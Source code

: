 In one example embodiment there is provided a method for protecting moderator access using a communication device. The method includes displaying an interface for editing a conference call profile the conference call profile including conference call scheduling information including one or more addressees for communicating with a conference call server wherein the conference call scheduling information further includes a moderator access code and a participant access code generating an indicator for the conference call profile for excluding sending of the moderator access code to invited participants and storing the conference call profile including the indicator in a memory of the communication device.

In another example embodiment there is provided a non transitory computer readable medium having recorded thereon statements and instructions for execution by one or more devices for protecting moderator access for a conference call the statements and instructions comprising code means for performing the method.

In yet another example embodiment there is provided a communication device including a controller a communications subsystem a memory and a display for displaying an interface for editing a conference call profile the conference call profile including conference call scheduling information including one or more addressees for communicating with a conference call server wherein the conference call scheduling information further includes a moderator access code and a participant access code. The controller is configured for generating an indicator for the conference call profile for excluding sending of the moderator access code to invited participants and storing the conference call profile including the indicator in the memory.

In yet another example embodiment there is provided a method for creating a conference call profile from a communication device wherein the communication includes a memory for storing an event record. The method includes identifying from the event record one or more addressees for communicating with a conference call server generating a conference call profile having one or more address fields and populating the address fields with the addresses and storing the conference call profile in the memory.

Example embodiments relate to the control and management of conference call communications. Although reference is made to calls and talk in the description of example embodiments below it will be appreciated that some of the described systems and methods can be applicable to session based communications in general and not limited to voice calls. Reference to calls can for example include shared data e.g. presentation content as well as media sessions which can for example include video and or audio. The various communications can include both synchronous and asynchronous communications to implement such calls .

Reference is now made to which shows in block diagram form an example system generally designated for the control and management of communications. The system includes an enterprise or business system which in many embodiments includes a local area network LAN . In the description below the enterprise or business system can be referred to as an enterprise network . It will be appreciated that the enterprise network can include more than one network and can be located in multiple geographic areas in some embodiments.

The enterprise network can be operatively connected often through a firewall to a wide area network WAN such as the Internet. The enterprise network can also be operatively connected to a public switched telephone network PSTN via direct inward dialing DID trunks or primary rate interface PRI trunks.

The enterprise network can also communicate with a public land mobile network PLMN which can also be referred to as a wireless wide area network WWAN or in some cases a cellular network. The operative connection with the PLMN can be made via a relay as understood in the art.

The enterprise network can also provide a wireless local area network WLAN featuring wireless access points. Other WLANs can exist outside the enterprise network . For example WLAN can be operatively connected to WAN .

## [WHAT YOU NEED TO DO]
Print the full listing verbatim. Leave nothing out.

## [WRITTEN SOLUTION]
Source code

: In one example embodiment there is provided a method for protecting moderator access using a communication device. The method includes displaying an interface for editing a conference call profile the conference call profile including conference call scheduling information including one or more addressees for communicating with a conference call server wherein the conference call scheduling information further includes a moderator access code and a participant access code generating an indicator for the conference call profile for excluding sending of the moderator access code to invited participants and storing the conference call profile including the indicator in a memory of the communication device.

In another example embodiment there is provided a non transitory computer readable medium having recorded thereon statements and instructions for execution by one or more devices for protecting moderator access for a conference call the statements and instructions comprising code means for performing the method.

In yet another example embodiment there is provided a communication device including a controller a communications subsystem a memory and a display for displaying an interface for editing a conference call profile the conference call profile including conference call scheduling information including one or more addressees for communicating with a conference call server wherein the conference call scheduling information further includes a moderator access code and a participant access code. The controller is configured for generating an indicator for the conference call profile for excluding sending of the moderator access code to invited participants and storing the conference call profile including the indicator in the memory.

In yet another example embodiment there is provided a method for creating a conference call profile from a communication device wherein the communication includes a memory for storing an event record. The method includes identifying from the event record one or more addressees for communicating with a conference call server generating a conference call profile having one or more address fields and populating the address fields with the addresses and storing the conference call profile in the memory.

Example embodiments relate to the control and management of conference call communications. Although reference is made to calls and talk in the description of example embodiments below it will be appreciated that some of the described systems and methods can be applicable to session based communications in general and not limited to voice calls. Reference to calls can for example include shared data e.g. presentation content as well as media sessions which can for example include video and or audio. The various communications can include both synchronous and asynchronous communications to implement such calls .

Reference is now made to which shows in block diagram form an example system generally designated for the control and management of communications. The system includes an enterprise or business system which in many embodiments includes a local area network LAN . In the description below the enterprise or business system can be referred to as an enterprise network . It will be appreciated that the enterprise network can include more than one network and can be located in multiple geographic areas in some embodiments.

The enterprise network can be operatively connected often through a firewall to a wide area network WAN such as the Internet. The enterprise network can also be operatively connected to a public switched telephone network PSTN via direct inward dialing DID trunks or primary rate interface PRI trunks.

The enterprise network can also communicate with a public land mobile network PLMN which can also be referred to as a wireless wide area network WWAN or in some cases a cellular network. The operative connection with the PLMN can be made via a relay as understood in the art.

The enterprise network can also provide a wireless local area network WLAN featuring wireless access points. Other WLANs can exist outside the enterprise network . For example WLAN can be operatively connected to WAN .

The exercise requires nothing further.